» The task: Where does the word "normal" show up in the records? Copy every line that has it.
Source material section start
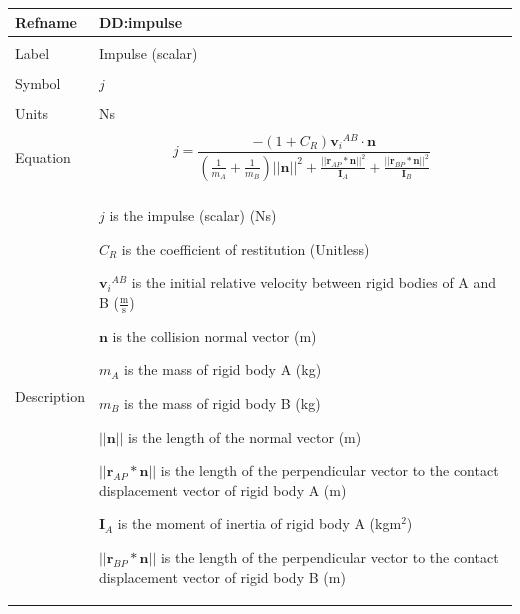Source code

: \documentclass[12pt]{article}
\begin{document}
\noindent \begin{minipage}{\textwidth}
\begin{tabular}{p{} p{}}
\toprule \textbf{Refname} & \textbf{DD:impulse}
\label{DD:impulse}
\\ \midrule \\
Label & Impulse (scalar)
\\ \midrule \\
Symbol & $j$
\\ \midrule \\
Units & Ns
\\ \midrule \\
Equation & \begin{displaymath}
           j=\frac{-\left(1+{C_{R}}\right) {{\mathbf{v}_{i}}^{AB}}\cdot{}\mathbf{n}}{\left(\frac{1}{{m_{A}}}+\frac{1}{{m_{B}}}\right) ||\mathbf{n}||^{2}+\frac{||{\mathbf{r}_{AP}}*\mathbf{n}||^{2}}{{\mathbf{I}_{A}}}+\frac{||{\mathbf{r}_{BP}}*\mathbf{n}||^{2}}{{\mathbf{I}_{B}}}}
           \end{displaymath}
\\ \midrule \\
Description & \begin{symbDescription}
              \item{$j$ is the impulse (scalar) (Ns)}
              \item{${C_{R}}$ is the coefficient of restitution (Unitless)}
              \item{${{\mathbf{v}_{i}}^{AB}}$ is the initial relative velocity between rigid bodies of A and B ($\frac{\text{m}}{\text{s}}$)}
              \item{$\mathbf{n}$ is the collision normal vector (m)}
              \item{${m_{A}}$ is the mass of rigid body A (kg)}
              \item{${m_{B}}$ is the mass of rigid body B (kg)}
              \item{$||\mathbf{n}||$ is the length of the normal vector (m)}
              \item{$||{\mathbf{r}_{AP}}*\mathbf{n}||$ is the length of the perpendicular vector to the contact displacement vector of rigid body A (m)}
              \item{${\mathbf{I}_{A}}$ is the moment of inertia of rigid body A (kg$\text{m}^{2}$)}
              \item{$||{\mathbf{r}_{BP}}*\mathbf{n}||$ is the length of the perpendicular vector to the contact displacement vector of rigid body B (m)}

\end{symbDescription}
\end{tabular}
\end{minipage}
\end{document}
Source material section end
Source material section start
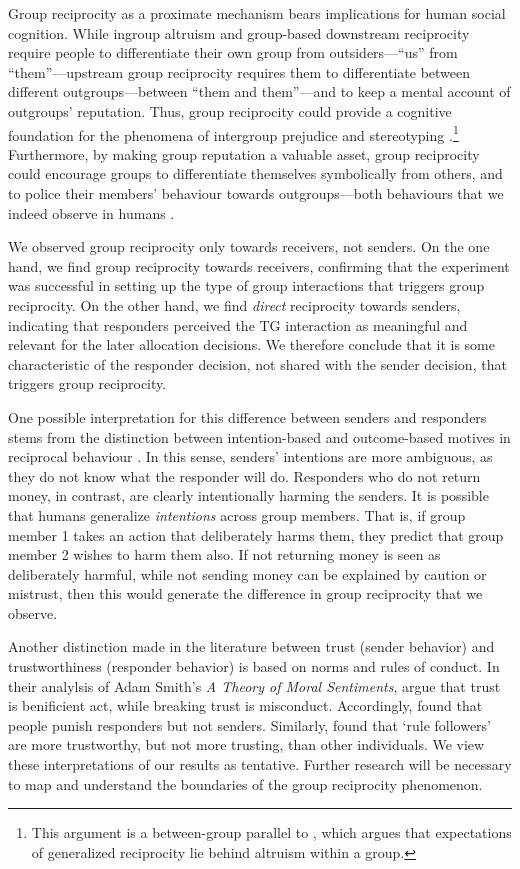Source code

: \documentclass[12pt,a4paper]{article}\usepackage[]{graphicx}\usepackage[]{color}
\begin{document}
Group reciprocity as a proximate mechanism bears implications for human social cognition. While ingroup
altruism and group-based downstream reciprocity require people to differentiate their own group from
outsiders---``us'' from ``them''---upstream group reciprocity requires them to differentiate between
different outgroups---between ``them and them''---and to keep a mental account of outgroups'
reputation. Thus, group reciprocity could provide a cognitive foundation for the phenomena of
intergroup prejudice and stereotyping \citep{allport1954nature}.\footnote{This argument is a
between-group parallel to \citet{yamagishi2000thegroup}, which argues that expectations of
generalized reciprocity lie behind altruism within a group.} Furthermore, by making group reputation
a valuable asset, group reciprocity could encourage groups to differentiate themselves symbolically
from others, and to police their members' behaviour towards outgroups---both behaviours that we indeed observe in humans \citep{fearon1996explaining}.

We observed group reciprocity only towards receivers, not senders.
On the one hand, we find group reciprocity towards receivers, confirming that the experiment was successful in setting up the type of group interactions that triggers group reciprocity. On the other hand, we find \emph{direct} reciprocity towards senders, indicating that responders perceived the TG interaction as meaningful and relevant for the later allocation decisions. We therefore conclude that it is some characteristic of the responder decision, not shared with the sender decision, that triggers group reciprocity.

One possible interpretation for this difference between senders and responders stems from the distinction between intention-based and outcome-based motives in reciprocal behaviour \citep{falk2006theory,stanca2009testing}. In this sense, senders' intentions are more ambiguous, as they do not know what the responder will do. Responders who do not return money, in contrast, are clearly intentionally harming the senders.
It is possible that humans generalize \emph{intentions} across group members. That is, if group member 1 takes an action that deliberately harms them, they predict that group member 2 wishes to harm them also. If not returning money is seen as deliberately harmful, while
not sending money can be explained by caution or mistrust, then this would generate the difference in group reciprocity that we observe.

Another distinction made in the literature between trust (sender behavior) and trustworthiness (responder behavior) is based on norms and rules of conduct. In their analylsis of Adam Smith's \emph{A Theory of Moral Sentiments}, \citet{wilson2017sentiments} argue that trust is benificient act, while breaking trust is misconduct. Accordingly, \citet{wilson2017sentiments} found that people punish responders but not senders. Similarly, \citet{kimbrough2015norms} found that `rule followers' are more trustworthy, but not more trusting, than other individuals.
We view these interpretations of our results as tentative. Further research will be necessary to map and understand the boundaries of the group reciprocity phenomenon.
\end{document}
Source material section end
» Exercise solution:
              \item{$\mathbf{n}$ is the collision normal vector (m)}
              \item{$||\mathbf{n}||$ is the length of the normal vector (m)}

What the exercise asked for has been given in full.